Saved data entries:
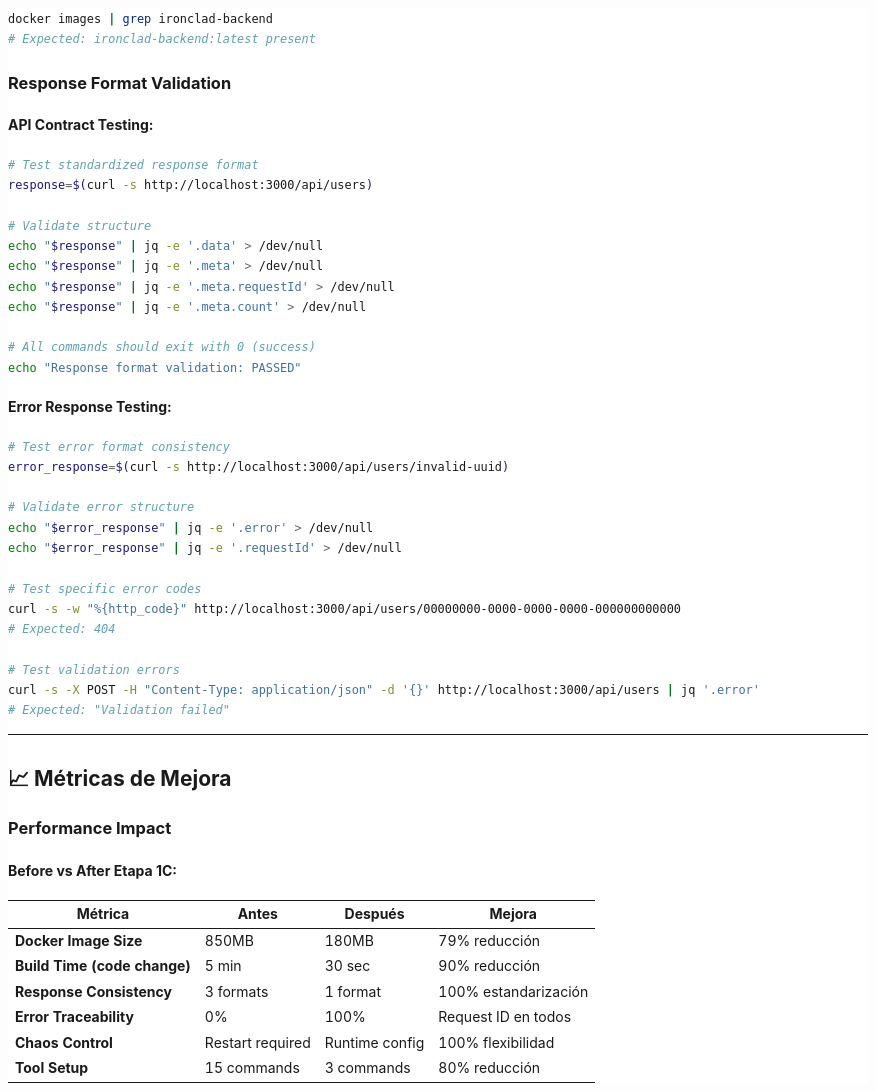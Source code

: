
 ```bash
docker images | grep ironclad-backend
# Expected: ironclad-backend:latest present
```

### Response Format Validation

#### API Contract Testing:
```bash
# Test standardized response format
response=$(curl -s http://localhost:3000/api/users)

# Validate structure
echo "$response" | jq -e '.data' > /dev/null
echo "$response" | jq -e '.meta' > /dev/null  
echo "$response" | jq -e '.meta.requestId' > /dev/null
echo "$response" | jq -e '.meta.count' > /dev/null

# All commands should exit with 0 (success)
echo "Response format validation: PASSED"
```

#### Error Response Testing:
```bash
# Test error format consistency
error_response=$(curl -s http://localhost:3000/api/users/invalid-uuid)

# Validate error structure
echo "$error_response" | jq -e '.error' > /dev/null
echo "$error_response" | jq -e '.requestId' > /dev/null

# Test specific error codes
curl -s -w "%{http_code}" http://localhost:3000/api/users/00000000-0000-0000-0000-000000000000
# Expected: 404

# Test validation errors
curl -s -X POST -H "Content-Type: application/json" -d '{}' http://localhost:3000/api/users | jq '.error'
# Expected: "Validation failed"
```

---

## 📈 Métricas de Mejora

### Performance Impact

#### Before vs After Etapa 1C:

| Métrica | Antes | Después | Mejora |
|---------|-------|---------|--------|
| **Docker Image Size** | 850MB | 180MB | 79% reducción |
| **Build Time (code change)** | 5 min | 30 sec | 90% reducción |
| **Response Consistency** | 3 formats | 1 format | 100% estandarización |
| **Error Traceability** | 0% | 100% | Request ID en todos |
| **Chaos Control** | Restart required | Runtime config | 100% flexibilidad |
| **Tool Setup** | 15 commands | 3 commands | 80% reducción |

■ Problem details:
Go back to the records above and write them out exactly, without the pictures.

■ Output of the exercise:
Source code

:
 ```bash
docker images | grep ironclad-backend
# Expected: ironclad-backend:latest present
```

### Response Format Validation

#### API Contract Testing:
```bash
# Test standardized response format
response=$(curl -s http://localhost:3000/api/users)

# Validate structure
echo "$response" | jq -e '.data' > /dev/null
echo "$response" | jq -e '.meta' > /dev/null  
echo "$response" | jq -e '.meta.requestId' > /dev/null
echo "$response" | jq -e '.meta.count' > /dev/null

# All commands should exit with 0 (success)
echo "Response format validation: PASSED"
```

#### Error Response Testing:
```bash
# Test error format consistency
error_response=$(curl -s http://localhost:3000/api/users/invalid-uuid)

# Validate error structure
echo "$error_response" | jq -e '.error' > /dev/null
echo "$error_response" | jq -e '.requestId' > /dev/null

# Test specific error codes
curl -s -w "%{http_code}" http://localhost:3000/api/users/00000000-0000-0000-0000-000000000000
# Expected: 404

# Test validation errors
curl -s -X POST -H "Content-Type: application/json" -d '{}' http://localhost:3000/api/users | jq '.error'
# Expected: "Validation failed"
```

---

## 📈 Métricas de Mejora

### Performance Impact

#### Before vs After Etapa 1C:

| Métrica | Antes | Después | Mejora |
|---------|-------|---------|--------|
| **Docker Image Size** | 850MB | 180MB | 79% reducción |
| **Build Time (code change)** | 5 min | 30 sec | 90% reducción |
| **Response Consistency** | 3 formats | 1 format | 100% estandarización |
| **Error Traceability** | 0% | 100% | Request ID en todos |
| **Chaos Control** | Restart required | Runtime config | 100% flexibilidad |
| **Tool Setup** | 15 commands | 3 commands | 80% reducción |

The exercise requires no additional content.